Cosmic Crew: The Game
By far one of the neatest asymmetric co-op games on the showfloor, Cosmic Crew: The Game channels the same vibes as Lovers In A Dangerous Spacetime into a top-down sh'mup / repair 'em up. One person takes control of the cockpit, firing at spaceships with their beautifully recreated space cannon controller, while the other is looking at a different screen, frantically swapping comically large floppy discs into a drive-like contraption to change the type of gun being firing by their mate. This mechanic player also had a little hammer to whack on different-sized plates representing parts of the ship in need of repair. It's a brilliant concept, and was the cause of many, intense concentrated faces whenever I walked passed it. To get a better idea of it in action, have a watch of Space Cow Games' submission video.
Two By 4 Racing
Who knew driving a rotating car away from a mad bull across a wacky race course using two bicycle wheels would be so much fun? Two By 4 Racing is another asymmetric co-op game that shot straight to the top of my favourites list when I had a go with one of the developers. There are two players - one positioned at the front of the car, steering your way around the course, and another in the back facing the opposite direction powering the engine. Each only has a spinning bike wheel to power their side of the car, but you'll also switch roles each time you collect fuel, causing a mad moment of switcheroo panic that's made all the more hair-raising by the presence of a very angry bull chasing you down the track. The bull only appears when you've accidentally knocked over too many cows, mind, which are tracked by a spoon (but of course) gradually ticking up on your cow-o-meter beneath your wheel. When you hit max cow carnage (as I did within about five seconds, it seems), the spoon goes haywire, spinning from side to side as the bull emerges to give you a taste of your own medicine. It certainly got the heart racing, but it was brilliant fun. Moooooo-re of this, please.

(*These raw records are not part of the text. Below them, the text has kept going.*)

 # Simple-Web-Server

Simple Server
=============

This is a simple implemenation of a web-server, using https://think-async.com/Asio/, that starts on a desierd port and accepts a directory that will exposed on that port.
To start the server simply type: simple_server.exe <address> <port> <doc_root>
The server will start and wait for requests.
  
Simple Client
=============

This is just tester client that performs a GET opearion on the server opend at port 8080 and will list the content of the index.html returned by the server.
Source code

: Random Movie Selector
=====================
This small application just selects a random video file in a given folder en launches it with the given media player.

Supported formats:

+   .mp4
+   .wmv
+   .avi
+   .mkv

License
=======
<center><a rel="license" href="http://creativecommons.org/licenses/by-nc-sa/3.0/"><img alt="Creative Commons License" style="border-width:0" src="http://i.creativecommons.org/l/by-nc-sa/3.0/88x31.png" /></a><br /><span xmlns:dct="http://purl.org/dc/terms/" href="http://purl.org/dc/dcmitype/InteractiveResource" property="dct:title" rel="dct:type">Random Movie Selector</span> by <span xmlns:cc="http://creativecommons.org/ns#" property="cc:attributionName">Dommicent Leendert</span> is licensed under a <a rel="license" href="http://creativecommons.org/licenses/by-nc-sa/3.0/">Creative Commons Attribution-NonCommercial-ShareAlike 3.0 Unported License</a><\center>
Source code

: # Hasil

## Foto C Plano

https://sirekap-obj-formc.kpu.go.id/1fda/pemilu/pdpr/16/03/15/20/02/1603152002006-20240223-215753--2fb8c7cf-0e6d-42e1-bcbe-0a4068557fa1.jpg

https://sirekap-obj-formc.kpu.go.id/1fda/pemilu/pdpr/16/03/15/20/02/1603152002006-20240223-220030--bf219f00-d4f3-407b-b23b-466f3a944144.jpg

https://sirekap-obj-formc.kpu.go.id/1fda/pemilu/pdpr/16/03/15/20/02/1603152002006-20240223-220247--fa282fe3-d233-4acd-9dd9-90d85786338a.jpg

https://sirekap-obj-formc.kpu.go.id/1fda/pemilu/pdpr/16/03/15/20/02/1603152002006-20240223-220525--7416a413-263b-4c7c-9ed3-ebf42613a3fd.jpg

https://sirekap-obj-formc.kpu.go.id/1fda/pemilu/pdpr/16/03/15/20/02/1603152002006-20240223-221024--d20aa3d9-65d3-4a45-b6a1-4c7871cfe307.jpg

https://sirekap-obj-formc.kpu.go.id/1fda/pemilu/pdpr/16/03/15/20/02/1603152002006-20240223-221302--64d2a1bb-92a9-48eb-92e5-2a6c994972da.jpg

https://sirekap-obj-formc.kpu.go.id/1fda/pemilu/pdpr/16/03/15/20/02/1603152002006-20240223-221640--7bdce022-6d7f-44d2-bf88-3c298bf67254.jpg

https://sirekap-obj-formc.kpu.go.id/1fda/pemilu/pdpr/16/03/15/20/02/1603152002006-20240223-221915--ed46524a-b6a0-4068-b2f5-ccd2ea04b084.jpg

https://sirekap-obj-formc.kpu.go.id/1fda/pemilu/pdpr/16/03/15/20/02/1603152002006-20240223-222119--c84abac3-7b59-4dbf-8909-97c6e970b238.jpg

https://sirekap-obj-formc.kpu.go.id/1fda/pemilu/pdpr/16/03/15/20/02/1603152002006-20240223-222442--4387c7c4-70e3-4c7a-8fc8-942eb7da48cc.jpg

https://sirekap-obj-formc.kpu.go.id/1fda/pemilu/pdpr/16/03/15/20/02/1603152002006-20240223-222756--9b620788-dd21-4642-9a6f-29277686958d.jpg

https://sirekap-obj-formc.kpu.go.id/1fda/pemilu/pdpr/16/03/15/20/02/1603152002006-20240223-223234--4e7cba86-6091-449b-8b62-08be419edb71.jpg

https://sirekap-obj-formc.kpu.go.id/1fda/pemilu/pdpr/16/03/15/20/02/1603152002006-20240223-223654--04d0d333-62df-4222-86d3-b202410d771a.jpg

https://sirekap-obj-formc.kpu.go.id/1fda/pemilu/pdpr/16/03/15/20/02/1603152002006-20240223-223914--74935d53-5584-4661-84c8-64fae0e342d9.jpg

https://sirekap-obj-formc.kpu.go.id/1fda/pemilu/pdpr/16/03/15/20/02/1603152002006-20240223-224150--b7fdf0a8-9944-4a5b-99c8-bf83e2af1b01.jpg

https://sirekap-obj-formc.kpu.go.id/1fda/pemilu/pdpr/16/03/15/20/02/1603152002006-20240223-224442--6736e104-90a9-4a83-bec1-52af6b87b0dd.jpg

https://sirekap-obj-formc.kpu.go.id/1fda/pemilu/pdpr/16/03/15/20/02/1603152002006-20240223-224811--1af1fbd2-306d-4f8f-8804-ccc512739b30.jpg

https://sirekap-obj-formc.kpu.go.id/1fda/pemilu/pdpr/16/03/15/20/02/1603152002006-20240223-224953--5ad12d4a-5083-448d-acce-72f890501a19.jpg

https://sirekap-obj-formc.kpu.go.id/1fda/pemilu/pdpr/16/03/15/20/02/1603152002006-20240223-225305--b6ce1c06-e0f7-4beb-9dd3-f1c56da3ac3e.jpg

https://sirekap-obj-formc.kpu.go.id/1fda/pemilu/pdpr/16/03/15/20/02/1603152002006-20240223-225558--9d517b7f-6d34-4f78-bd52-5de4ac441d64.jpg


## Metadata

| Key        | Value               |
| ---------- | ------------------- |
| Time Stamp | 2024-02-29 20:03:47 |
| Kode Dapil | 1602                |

YettiBebbis: Puppet In A Cult
The level of craftsmanship on this year's Alt Ctrl games was just phenomenal, and nowhere was this more evident than in YettiBebbis' puppeteer controller. Here, players had to use both their hands to control a virtual puppet, much like you would do a physical one - that is, moving their fingers to lift the puppet's arms and legs, and the other hand to control their body movement and lift them up and down. In the game, you've got to use your puppet to mimic the movements of the devilish YettiBebbis, who are performing a ritual dance for their lord and master. Again, lots of intense 'concentrate' faces on this one, and no wonder. It was like suddenly being mistaken for somebody famous and having to adlib awkwardly in front of a crowd to maintain the illusion because you're too embarrassed to say otherwise, and cor, I was glad to go back to crashing into cows with a rotating car when I was done. My creaking joints ain't what they used to be.